## Work instructions
Where a line of the records holds the string "must", copy that line.

[[ Input data, beginning ]]

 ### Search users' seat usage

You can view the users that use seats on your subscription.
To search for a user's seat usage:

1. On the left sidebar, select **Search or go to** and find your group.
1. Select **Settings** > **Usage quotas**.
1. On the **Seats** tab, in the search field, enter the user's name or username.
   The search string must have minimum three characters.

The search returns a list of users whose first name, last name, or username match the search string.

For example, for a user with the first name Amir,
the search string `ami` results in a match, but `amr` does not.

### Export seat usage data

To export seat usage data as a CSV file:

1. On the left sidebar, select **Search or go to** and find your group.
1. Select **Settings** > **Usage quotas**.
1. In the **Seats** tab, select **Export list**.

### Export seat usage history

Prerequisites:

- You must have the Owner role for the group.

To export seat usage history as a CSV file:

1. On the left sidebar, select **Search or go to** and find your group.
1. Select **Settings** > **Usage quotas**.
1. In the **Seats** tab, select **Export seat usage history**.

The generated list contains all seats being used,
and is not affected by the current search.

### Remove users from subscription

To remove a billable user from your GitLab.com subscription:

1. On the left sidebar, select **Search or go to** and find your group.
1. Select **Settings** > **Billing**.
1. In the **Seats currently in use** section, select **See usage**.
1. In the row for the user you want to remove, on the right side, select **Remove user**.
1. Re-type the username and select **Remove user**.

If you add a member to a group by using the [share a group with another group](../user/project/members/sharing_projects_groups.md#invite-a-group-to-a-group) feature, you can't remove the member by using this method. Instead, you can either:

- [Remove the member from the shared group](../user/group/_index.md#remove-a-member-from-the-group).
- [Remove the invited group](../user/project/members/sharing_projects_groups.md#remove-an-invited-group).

[[ Input data, end ]]
[[ Input data, beginning ]]

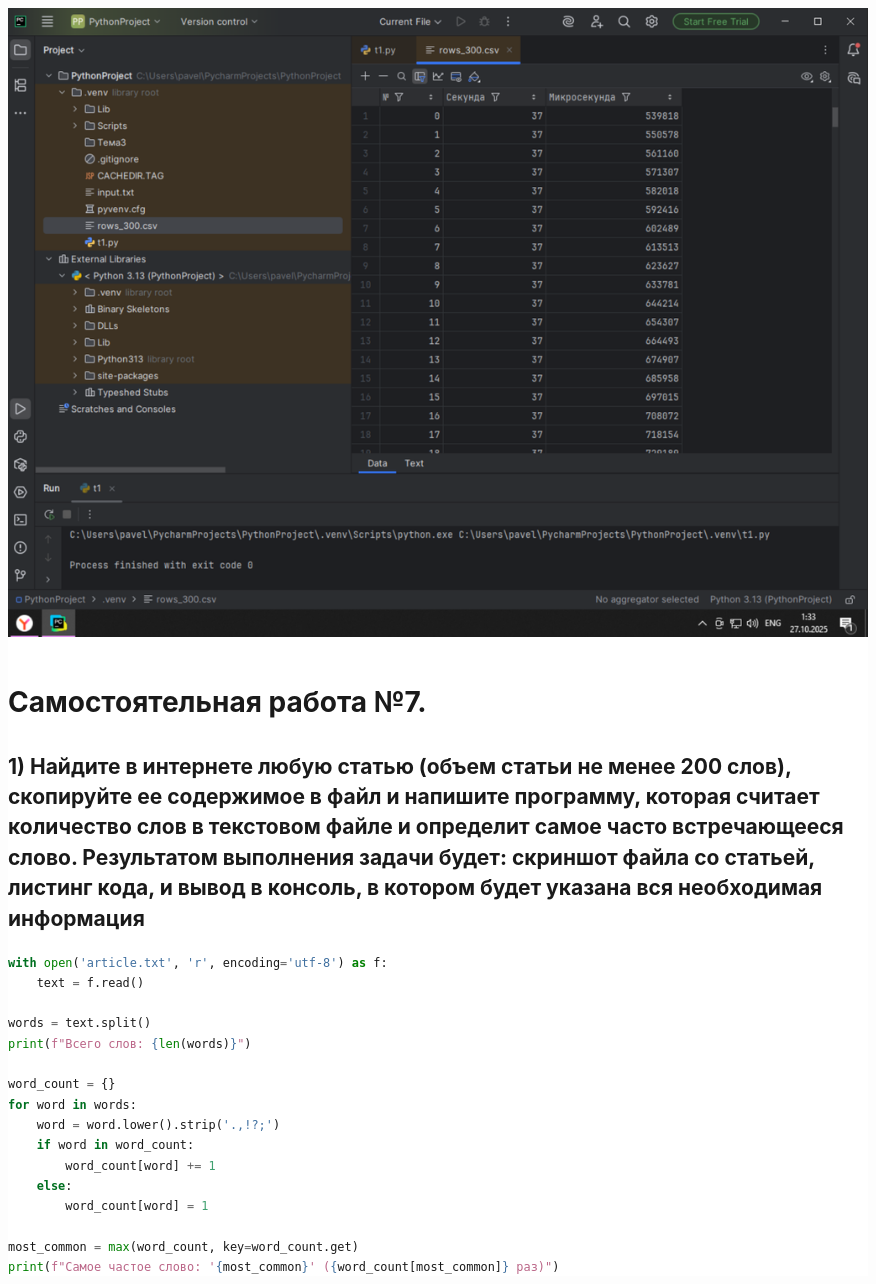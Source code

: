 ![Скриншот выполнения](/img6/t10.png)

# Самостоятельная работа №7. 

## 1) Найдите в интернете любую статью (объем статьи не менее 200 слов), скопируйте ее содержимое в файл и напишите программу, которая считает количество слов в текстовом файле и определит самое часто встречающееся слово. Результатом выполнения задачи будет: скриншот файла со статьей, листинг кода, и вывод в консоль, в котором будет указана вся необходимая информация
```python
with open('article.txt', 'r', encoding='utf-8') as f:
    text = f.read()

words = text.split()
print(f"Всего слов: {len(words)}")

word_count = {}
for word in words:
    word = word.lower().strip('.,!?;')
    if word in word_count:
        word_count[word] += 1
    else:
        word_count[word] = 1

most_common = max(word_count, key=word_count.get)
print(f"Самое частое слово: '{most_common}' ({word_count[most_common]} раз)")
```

[[ Input data, end ]]

## Response area
   The search string must have minimum three characters.
- You must have the Owner role for the group.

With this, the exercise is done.